Given records >>
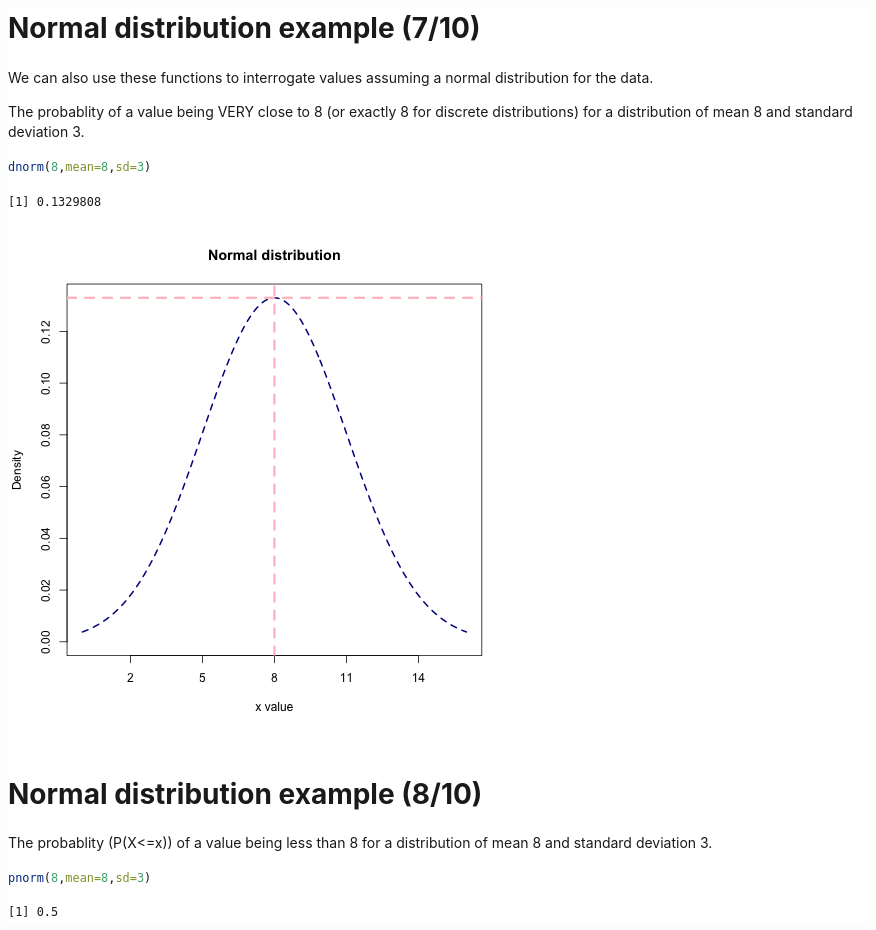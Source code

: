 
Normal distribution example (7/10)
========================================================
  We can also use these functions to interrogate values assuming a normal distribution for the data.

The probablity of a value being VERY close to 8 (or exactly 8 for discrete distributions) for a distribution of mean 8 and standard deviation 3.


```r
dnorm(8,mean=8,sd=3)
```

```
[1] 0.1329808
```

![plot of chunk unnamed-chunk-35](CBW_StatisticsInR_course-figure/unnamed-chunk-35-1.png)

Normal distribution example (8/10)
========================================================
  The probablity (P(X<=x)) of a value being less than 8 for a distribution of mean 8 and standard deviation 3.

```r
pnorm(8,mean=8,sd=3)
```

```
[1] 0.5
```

...

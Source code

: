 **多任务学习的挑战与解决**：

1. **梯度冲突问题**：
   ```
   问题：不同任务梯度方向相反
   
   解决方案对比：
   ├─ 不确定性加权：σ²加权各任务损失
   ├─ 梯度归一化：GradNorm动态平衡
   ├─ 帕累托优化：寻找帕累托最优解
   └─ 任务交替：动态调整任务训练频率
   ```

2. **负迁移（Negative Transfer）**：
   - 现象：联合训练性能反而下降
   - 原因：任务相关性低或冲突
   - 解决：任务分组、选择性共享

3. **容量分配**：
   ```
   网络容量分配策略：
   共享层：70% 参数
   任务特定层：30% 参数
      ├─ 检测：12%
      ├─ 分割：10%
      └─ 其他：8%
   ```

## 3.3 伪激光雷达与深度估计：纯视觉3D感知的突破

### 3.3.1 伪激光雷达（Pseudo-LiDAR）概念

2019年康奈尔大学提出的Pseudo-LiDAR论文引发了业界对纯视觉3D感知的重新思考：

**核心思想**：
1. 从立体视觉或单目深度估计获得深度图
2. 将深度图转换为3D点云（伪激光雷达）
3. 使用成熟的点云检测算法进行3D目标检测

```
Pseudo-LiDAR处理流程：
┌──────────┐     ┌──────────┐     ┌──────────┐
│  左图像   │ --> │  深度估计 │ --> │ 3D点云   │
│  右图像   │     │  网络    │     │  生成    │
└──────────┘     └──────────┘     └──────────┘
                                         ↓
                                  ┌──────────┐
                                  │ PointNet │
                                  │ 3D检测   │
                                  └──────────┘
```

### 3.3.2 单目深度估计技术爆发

What this task involves >> If a line in the entries above includes "being", count it; report the total alone.

Solution for this task >> 2